Pensions & Investments and Oxford University recently published a survey on long-term investment beliefs that has implications for how money management firms market their strategies and get buy-in from institutional investors.
In offering conclusions from their survey results Gordon L. Clark, professor at Oxford University’s Centre for the Environment, who led the survey, offered the key observation that managers will increasingly be differentiated by “their strong belief systems and a rigorous investment process that matches those beliefs.” P&I reported that he went on to comment that“It’s terribly important for managers” to base investment decisions on a clear set of investment beliefs. “The whole logic of their business is premised on being able to articulate beliefs, testing beliefs and being able to revise beliefs in a very uncertain world.”
P&I also reported the comments of Rob Bauer, professor of finance and chair of the institutional investments division at Maastricht University, that more investment managers “now focus on the structure of their investment beliefs, how the beliefs translate into the design of the investment framework and how that framework is executed. The more sophisticated investment managers are really trying to have a coherent structure.”
Marketing Implications
Marketing a money management firm has become more competitive.

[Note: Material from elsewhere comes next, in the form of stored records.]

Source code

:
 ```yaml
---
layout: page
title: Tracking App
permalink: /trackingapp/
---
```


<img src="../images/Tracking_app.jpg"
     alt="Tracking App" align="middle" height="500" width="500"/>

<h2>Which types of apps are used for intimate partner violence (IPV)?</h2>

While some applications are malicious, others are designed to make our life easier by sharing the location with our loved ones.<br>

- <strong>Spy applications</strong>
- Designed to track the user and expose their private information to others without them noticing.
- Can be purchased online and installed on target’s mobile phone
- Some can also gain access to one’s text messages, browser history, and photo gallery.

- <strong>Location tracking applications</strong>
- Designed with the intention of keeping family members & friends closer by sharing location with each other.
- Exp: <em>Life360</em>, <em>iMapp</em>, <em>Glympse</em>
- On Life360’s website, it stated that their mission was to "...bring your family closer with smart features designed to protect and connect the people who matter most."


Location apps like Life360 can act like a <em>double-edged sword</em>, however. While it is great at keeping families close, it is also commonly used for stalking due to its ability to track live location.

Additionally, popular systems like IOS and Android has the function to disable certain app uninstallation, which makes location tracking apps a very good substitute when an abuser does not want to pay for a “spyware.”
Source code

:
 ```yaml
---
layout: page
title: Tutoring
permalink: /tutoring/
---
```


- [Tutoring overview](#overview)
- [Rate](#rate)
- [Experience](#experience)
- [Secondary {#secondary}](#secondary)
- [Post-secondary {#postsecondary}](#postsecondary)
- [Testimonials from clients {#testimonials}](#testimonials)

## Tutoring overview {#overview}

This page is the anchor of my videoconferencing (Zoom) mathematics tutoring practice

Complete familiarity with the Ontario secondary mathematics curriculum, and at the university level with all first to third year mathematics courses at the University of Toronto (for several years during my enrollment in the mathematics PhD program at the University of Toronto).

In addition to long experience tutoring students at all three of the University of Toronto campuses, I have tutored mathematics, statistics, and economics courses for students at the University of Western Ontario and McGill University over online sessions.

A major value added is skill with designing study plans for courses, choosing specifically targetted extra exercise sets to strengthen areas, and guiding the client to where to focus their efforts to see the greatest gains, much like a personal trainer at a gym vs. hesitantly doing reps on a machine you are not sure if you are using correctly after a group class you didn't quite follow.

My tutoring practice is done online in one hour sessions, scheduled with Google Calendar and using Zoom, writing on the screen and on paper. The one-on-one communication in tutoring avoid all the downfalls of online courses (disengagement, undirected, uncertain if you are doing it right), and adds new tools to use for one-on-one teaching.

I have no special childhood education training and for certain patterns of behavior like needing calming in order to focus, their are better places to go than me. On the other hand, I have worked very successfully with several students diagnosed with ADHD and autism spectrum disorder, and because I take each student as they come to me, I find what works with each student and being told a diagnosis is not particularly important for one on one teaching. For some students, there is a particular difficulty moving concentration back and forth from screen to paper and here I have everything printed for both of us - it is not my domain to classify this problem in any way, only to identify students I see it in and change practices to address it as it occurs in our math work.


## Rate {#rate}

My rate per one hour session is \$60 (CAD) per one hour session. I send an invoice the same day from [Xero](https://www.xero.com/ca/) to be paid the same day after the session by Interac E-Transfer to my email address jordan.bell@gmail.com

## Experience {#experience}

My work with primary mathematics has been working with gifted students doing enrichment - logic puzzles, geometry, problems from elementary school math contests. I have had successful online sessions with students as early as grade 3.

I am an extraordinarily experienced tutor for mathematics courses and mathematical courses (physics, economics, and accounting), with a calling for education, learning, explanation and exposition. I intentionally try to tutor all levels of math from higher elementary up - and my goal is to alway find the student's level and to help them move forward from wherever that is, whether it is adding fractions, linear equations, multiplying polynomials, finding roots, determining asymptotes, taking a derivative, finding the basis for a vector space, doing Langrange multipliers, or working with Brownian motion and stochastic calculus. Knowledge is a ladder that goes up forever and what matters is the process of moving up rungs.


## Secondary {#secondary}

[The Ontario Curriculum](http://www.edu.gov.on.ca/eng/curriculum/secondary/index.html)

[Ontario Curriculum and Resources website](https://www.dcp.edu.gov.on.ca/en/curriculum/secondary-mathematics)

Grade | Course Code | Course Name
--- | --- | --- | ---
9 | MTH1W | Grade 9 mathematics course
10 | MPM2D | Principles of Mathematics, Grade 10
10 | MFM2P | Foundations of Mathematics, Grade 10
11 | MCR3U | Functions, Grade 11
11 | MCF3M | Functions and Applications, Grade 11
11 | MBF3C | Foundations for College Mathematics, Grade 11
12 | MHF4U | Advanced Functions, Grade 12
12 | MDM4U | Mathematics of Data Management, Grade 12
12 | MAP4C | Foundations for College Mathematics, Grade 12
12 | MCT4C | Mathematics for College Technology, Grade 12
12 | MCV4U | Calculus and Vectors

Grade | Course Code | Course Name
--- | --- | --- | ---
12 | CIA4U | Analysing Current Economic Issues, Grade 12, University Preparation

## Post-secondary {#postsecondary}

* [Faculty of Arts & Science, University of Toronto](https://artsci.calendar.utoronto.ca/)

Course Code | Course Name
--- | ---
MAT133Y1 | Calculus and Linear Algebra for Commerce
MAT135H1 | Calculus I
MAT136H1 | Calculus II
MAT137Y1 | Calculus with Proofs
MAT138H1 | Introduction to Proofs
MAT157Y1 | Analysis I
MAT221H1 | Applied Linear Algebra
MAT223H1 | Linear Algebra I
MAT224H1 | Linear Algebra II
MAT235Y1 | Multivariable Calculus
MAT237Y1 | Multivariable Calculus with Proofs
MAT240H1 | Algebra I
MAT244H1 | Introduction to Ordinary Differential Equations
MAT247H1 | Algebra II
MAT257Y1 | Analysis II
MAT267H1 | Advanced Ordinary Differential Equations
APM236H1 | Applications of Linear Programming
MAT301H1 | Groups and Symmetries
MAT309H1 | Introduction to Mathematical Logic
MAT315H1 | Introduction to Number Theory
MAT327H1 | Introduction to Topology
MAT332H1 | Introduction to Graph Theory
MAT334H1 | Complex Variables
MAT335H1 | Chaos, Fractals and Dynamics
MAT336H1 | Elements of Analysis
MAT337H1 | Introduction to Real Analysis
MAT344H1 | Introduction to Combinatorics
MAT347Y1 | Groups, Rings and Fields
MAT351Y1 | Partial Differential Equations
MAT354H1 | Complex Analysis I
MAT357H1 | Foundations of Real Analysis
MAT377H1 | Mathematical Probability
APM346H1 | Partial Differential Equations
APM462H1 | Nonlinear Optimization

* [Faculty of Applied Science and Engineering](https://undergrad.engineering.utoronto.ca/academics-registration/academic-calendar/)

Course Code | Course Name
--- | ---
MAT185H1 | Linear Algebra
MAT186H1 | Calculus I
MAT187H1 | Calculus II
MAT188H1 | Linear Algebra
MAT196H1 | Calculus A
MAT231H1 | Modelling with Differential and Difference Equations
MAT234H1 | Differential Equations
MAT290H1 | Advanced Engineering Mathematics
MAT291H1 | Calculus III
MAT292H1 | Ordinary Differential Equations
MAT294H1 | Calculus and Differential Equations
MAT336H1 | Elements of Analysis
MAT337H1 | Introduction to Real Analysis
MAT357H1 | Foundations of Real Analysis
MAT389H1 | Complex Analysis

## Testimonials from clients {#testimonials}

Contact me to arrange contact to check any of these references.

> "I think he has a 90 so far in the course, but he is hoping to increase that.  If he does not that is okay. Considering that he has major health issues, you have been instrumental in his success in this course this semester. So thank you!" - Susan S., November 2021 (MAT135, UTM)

Institutional investors and their consultants have increased demand for more information detailing how a money management firm thinks and how it builds and manages its basket of holdings.
Is your firm communicating an institutional caliber explanation about its investment beliefs and the process behind its strategy? A few bullet points on a flip chart page or two are not enough to communicate this. You have to prove you have a rigorous investment process by delivering a detailed explanation of the most important subjective information that your money management firm has to persuade people to understand and buy into: how it invests.
Reexamine your own communications. Are you truly differentiated from the competition or are your marketing collateral, in-person presentations and responses to essay questions in RFPs and DDQs actually having you come across as a me-too copycat strategy-wise, offering no perceivable added value?
You need to give institutional investors and their consultants easy access to a full, written explanation about your firm’s investment beliefs and investment process. Further, you have a communications marketing risk management challenge. One of the important selling missions you have is to reduce the odds that a prospect will mess up retelling the subjective-based part of your money management firm’s story to others on the investment committee. Supply them with the written long version story of your firm’s investment beliefs and investment process and you will increase your control in how your prospect remembers and retells your story to other decision makers.
A flip chart pitchbook is not the right tool for this communications job. An additional marketing document that delivers this vital story in sentence and paragraph form about how your firm thinks is required. Such content is more suited to brochure format marketing collateral than to bullet point flip charts. If such a marketing tool is not already in your selling arsenal for making selecting your offering a more defensible decision in the minds of your prospects, creating this type of document should be at the top of your communications marketing To Do list.
The job of crafting the story of your money management firm’s investment belief system and its investment process is not an assignment your portfolio manager can pass off to others to create with little or no participation from him. Too often, important parts of a money management firm’s investment process story have never been fully communicated to prospects and those who influence them. Many portfolio managers, let alone their sales people, find themselves unable to tell their investment beliefs and process story the same way twice. The participation of the portfolio manager in locking down his firm’s storyline is vital.
Differentiate your money management firm based on your investment beliefs and a demonstrable, rigorous investment process that matches those beliefs and you will improve your firm’s ability to out-market competitors and convert prospects to clients.